Zusammenfassung der Kapitel
1. Einleitung: Diese Einleitung führt in die Bedeutung der Leseförderung ein und beschreibt das Ziel der Arbeit, Lautleseverfahren als Methode zur Kompetenzsteigerung zu untersuchen.
2. Was ist lesen?: Das Kapitel erläutert den Leseprozess, definiert Lesekompetenz anhand verschiedener Modelle und stellt das didaktische Mehrebenenmodell vor.
3. Definition Leseflüssigkeit: Hier wird der Begriff der Leseflüssigkeit geklärt, die zentralen Dimensionen der Leseflüssigkeit analysiert und die Rolle der Lesemotivation beleuchtet.
4. Lautlese - Verfahren: Das Kapitel behandelt verschiedene Lautlese-Methoden, deren theoretischen Hintergrund sowie empirische Studien zur Wirksamkeit der Tandem-Arbeit.
5. Fazit: Das Fazit fasst die Ergebnisse zusammen und argumentiert für die Einbindung von Lautleseverfahren in den Schulalltag bei gleichzeitiger kritischer Reflexion des aktuellen Forschungsstandes.
Schlüsselwörter
Leseflüssigkeit, Lesekompetenz, Lautleseverfahren, Lesemotivation, Mehrebenenmodell, Wiederholtes Lautlesen, Lesetandems, Leseförderung, Dekodierung, Leseverständnis, Sprachdidaktik, Automatisierung, Lesemodell, schulische Bildung, Bildungserfolg.
Häufig gestellte Fragen
Worum geht es in dieser Arbeit grundsätzlich?

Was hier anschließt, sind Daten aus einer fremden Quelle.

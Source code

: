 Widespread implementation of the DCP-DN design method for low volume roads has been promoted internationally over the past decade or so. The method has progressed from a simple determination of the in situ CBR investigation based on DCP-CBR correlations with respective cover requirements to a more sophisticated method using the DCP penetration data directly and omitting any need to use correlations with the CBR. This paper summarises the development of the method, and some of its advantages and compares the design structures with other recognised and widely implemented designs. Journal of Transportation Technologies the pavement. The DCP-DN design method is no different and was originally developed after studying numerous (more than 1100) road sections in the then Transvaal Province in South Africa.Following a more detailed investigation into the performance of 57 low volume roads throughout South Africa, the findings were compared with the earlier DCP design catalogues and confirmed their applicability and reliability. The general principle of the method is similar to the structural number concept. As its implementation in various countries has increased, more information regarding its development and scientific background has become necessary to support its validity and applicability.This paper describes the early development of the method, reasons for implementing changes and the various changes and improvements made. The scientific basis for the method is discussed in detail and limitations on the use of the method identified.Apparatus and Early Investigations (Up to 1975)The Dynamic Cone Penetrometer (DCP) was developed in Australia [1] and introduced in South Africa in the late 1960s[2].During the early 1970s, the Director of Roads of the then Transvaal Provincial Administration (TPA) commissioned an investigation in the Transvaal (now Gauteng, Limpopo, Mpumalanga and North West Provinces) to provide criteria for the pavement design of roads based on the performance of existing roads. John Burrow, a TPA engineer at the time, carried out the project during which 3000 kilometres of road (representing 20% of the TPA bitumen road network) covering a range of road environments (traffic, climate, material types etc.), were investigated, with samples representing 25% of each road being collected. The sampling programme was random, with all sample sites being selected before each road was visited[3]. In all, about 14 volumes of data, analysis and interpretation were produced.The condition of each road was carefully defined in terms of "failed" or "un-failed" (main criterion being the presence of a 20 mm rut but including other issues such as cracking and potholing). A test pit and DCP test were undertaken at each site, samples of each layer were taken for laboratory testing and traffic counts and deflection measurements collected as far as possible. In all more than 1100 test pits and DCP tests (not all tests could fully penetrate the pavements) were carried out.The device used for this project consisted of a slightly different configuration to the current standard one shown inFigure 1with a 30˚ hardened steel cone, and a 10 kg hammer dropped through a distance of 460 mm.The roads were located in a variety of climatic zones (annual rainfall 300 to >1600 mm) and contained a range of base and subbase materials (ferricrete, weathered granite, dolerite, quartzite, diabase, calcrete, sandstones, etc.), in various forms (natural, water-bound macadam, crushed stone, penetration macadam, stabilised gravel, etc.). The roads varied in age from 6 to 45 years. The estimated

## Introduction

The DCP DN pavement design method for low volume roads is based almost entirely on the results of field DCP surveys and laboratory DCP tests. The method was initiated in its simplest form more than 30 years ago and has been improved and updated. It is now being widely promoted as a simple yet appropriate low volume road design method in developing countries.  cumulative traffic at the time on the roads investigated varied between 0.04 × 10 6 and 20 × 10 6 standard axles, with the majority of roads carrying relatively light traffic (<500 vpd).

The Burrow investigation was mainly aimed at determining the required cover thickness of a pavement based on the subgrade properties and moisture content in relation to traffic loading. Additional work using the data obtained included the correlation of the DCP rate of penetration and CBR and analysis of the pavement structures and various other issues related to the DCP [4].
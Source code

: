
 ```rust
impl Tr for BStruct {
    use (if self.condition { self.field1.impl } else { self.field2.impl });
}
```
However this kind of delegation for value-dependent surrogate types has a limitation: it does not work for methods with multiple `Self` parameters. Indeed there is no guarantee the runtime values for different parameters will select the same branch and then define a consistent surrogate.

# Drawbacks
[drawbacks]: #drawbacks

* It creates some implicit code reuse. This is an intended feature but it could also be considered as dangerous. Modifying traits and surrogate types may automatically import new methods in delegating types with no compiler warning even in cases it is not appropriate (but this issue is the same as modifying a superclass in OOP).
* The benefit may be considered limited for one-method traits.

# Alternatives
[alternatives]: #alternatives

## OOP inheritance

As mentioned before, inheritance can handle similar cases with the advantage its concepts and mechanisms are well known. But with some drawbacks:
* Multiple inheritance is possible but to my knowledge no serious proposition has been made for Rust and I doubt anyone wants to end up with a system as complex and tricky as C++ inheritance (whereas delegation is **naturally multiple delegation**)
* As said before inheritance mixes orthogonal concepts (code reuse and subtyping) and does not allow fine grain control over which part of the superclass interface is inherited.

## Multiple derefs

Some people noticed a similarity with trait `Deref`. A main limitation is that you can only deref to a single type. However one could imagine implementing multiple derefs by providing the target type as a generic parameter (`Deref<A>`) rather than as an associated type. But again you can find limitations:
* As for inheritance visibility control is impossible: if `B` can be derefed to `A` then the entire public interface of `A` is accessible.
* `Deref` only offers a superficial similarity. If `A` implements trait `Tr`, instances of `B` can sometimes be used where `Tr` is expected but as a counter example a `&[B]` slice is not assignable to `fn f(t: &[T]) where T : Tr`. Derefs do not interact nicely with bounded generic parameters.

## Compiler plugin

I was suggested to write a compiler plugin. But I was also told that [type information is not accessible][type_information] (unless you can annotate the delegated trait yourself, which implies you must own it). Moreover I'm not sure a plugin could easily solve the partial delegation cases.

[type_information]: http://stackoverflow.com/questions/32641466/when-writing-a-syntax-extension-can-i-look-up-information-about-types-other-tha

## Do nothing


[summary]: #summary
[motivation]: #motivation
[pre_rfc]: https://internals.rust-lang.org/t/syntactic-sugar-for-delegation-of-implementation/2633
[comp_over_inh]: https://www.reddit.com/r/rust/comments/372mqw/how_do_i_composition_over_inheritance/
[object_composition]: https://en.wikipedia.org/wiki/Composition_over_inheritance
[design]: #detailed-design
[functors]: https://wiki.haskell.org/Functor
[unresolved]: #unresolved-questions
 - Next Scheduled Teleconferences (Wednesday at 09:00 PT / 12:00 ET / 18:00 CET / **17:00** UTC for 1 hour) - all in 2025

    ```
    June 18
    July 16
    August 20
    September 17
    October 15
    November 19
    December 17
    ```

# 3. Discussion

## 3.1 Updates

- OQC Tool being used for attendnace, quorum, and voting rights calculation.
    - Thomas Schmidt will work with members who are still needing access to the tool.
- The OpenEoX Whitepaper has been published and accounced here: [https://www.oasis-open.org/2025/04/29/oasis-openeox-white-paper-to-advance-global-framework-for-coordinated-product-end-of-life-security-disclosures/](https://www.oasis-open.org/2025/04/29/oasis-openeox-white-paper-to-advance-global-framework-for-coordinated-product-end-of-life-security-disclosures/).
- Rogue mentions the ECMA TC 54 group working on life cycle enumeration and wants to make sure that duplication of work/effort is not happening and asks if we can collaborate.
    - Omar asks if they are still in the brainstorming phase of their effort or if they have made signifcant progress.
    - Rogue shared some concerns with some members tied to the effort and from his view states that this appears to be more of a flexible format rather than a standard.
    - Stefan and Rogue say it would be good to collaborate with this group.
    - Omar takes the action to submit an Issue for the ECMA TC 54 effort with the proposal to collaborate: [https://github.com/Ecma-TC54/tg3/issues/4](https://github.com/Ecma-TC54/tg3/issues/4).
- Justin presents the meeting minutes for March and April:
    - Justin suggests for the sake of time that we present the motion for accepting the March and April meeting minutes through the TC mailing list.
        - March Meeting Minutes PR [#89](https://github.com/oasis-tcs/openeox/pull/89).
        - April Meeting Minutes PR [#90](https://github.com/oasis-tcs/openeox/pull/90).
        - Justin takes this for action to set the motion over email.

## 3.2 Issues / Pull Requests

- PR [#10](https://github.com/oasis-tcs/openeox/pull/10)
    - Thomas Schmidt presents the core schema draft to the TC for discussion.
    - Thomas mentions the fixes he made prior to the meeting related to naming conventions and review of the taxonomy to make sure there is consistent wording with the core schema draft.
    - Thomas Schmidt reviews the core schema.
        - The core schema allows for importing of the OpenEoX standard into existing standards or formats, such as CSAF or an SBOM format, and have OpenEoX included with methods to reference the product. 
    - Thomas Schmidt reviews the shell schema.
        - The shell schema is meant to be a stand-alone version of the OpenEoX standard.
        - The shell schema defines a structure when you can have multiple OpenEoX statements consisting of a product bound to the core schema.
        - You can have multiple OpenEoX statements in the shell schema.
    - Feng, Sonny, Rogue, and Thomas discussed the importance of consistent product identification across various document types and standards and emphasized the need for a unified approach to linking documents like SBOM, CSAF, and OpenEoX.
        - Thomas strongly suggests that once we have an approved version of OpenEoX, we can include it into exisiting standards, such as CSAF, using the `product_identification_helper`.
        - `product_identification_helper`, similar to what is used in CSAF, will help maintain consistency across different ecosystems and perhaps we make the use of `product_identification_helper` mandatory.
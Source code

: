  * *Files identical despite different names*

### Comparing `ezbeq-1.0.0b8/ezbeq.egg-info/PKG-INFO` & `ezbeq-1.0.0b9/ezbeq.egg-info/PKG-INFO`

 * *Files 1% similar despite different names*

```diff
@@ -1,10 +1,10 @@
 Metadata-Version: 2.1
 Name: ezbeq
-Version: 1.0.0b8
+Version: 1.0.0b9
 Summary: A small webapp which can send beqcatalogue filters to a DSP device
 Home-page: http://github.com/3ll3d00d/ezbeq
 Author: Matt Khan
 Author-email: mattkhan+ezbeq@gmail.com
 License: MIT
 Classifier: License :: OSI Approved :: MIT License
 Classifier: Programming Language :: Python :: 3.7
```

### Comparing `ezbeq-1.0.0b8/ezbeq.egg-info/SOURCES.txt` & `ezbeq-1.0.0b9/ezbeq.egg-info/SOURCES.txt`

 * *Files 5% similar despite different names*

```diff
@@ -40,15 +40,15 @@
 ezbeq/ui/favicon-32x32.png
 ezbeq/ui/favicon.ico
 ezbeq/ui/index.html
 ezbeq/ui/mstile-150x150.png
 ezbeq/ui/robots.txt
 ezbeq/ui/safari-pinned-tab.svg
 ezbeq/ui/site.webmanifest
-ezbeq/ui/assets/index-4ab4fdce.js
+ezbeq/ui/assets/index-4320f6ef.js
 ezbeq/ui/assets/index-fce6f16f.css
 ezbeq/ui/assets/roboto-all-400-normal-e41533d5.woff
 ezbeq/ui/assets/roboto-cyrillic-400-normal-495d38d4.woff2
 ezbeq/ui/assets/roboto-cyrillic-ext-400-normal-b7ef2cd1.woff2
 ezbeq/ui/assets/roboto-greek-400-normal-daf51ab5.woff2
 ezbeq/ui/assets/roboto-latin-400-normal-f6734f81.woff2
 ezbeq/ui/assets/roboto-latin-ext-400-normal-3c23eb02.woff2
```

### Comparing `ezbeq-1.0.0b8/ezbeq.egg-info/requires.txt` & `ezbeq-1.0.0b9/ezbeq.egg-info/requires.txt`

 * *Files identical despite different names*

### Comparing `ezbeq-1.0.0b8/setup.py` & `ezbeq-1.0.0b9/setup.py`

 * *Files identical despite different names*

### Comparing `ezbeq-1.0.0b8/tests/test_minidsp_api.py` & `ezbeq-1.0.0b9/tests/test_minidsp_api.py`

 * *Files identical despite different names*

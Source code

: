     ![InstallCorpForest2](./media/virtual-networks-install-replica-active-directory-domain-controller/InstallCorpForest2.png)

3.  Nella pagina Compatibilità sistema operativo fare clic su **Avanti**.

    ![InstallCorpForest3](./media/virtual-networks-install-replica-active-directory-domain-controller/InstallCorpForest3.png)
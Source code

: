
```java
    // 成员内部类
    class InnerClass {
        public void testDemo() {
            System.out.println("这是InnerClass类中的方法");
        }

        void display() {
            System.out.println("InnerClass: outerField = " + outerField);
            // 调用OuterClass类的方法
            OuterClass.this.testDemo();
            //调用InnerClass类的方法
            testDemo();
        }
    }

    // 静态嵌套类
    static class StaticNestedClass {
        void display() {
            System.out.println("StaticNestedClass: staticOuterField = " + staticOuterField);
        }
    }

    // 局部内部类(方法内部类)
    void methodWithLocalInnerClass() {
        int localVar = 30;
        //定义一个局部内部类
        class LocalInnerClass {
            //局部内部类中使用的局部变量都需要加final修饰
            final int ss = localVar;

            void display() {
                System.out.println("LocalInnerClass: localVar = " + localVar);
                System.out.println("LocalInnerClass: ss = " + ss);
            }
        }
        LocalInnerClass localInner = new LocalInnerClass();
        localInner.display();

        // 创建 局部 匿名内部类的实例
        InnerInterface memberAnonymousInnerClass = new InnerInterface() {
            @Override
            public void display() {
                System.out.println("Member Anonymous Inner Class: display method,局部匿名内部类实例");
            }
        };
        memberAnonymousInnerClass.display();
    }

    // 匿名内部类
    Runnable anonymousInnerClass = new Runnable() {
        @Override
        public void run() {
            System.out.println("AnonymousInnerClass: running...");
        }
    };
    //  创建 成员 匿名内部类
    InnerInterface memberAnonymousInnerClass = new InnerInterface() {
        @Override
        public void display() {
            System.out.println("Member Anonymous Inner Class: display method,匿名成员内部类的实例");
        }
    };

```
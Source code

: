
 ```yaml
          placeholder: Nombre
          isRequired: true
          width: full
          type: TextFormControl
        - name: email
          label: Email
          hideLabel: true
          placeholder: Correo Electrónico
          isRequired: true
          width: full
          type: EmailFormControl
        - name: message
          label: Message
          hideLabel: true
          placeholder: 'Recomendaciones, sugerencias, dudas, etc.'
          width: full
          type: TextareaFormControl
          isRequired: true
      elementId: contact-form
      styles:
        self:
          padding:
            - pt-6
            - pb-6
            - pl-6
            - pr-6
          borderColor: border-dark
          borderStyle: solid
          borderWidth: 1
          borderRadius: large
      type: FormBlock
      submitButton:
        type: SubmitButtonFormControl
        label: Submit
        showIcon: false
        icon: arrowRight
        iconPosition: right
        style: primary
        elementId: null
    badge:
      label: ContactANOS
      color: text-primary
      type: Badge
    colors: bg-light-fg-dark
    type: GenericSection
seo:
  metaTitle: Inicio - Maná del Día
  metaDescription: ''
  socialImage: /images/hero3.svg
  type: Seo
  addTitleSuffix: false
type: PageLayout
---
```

Die Arbeit befasst sich mit der Wirksamkeit von Lautleseverfahren zur Förderung der Leseflüssigkeit und deren Beitrag zur allgemeinen Lesekompetenz von Schülern.
Was sind die zentralen Themenfelder der Publikation?
Die zentralen Themen umfassen die Definition von Lesen, das didaktische Mehrebenenmodell der Lesekompetenz, die Dimensionen der Leseflüssigkeit sowie verschiedene Methoden des lauten Vorlesens.
Was ist das primäre Ziel der Forschungsarbeit?
Das Ziel ist die theoretische und empirische Untersuchung der Frage, inwieweit Lautleseverfahren effektiv eingesetzt werden können, um die Leseflüssigkeit von Schülern nachhaltig zu verbessern.
Welche wissenschaftliche Methode wird verwendet?
Die Arbeit nutzt eine theoretische Literaturanalyse sowie die Auswertung empirischer Studien aus der Leseforschung.
Was wird im Hauptteil der Arbeit behandelt?
Der Hauptteil gliedert sich in die theoretische Fundierung des Lesens und der Lesekompetenz, die Definition der Leseflüssigkeit und eine detaillierte Auseinandersetzung mit Lautlese-Verfahren.
Welche Schlüsselwörter charakterisieren die Arbeit?
Zu den wichtigsten Begriffen gehören Leseflüssigkeit, Lesekompetenz, Lautleseverfahren, Lesemotivation und das didaktische Mehrebenenmodell.
Was unterscheidet Lautlese-Tandems vom klassischen Reihumlesen im Unterricht?
Während das Reihumlesen oft zu Stigmatisierung führt und den Übungseffekt minimiert, konzentrieren sich Lautlese-Tandems auf kooperatives, mehrfaches Lesen mit einem Modell, was gezieltes Lernen und Sicherheit ermöglicht.
Welche Rolle spielt der "Tutor" in einem Lautlese-Tandem?
Der Tutor fungiert als kompetentes Lesemodell, das dem schwächeren Leser prosodische Segmentierung, Lesegeschwindigkeit und Fehlerkorrekturen demonstriert, um dessen Lernfortschritt aktiv zu unterstützen.